**TASK TO COMPLETE:** Lines from the one containing "当然，这种执行过程乱序 —— 结果保持有序的能力是CPU本身就应该承诺的功能，和我们现在讲的volatile" through the end of the entries below: set them down exactly, both ends included, with nothing added.

[Records excerpted from a collection]
····················
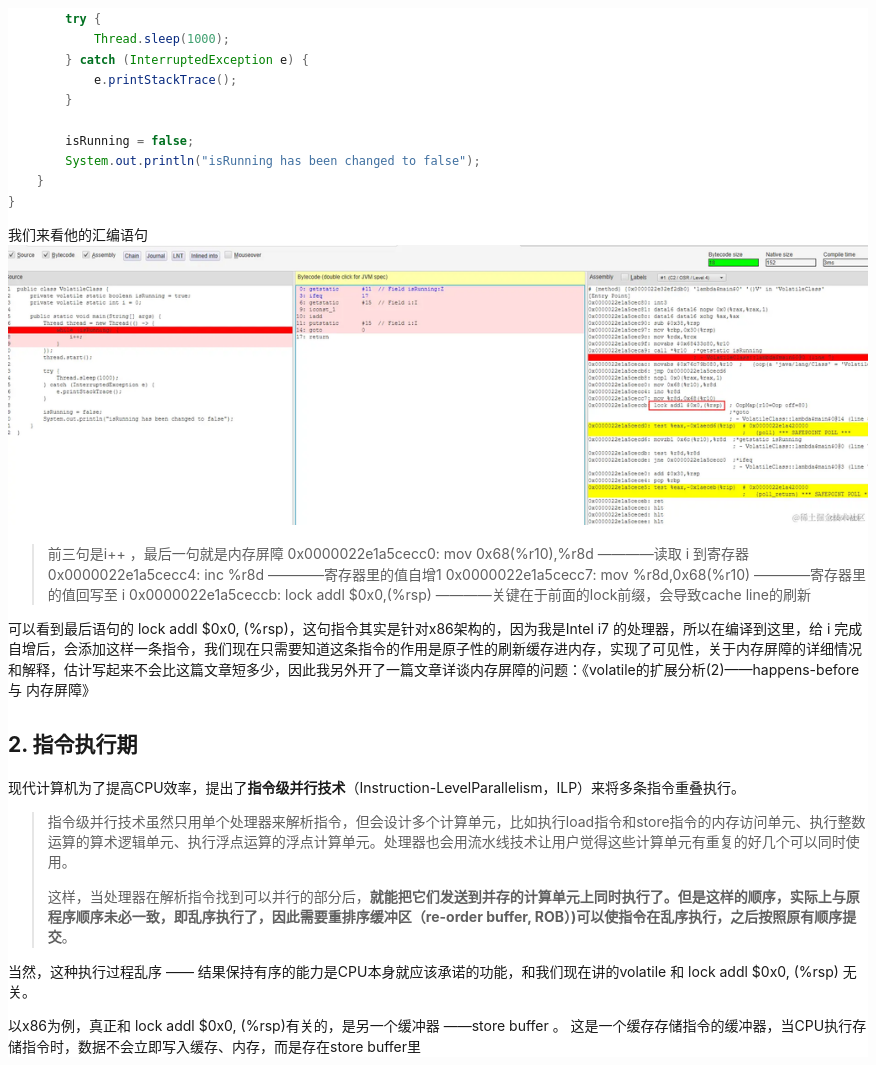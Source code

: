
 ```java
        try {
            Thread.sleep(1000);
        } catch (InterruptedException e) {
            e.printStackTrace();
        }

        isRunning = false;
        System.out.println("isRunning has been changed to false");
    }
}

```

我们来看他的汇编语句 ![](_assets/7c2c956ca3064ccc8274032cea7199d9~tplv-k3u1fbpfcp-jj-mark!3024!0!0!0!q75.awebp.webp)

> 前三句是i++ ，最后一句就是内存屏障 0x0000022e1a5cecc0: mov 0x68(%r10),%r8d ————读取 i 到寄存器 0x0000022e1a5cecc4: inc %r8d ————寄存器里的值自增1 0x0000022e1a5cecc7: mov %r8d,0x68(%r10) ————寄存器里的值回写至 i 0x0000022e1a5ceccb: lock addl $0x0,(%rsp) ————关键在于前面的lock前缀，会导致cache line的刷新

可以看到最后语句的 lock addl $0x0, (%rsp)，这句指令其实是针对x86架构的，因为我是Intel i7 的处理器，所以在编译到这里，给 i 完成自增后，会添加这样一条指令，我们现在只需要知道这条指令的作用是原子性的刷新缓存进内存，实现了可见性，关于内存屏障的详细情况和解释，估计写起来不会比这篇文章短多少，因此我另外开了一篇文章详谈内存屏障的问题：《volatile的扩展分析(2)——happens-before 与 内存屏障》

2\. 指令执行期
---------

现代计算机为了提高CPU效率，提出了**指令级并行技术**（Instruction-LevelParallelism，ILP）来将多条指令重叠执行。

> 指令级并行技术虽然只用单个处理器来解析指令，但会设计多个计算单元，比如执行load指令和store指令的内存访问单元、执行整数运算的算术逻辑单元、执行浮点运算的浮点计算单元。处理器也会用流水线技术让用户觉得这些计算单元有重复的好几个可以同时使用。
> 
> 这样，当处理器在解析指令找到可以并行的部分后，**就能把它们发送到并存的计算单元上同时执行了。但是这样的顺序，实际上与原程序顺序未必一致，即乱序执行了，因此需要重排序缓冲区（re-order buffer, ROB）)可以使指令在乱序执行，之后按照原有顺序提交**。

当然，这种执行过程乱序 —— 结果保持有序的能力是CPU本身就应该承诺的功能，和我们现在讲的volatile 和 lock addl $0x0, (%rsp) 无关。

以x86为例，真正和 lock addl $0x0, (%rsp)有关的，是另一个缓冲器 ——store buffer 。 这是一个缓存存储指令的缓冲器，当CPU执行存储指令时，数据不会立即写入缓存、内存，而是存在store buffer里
····················
**EXERCISE RESPONSE:**
当然，这种执行过程乱序 —— 结果保持有序的能力是CPU本身就应该承诺的功能，和我们现在讲的volatile 和 lock addl $0x0, (%rsp) 无关。

以x86为例，真正和 lock addl $0x0, (%rsp)有关的，是另一个缓冲器 ——store buffer 。 这是一个缓存存储指令的缓冲器，当CPU执行存储指令时，数据不会立即写入缓存、内存，而是存在store buffer里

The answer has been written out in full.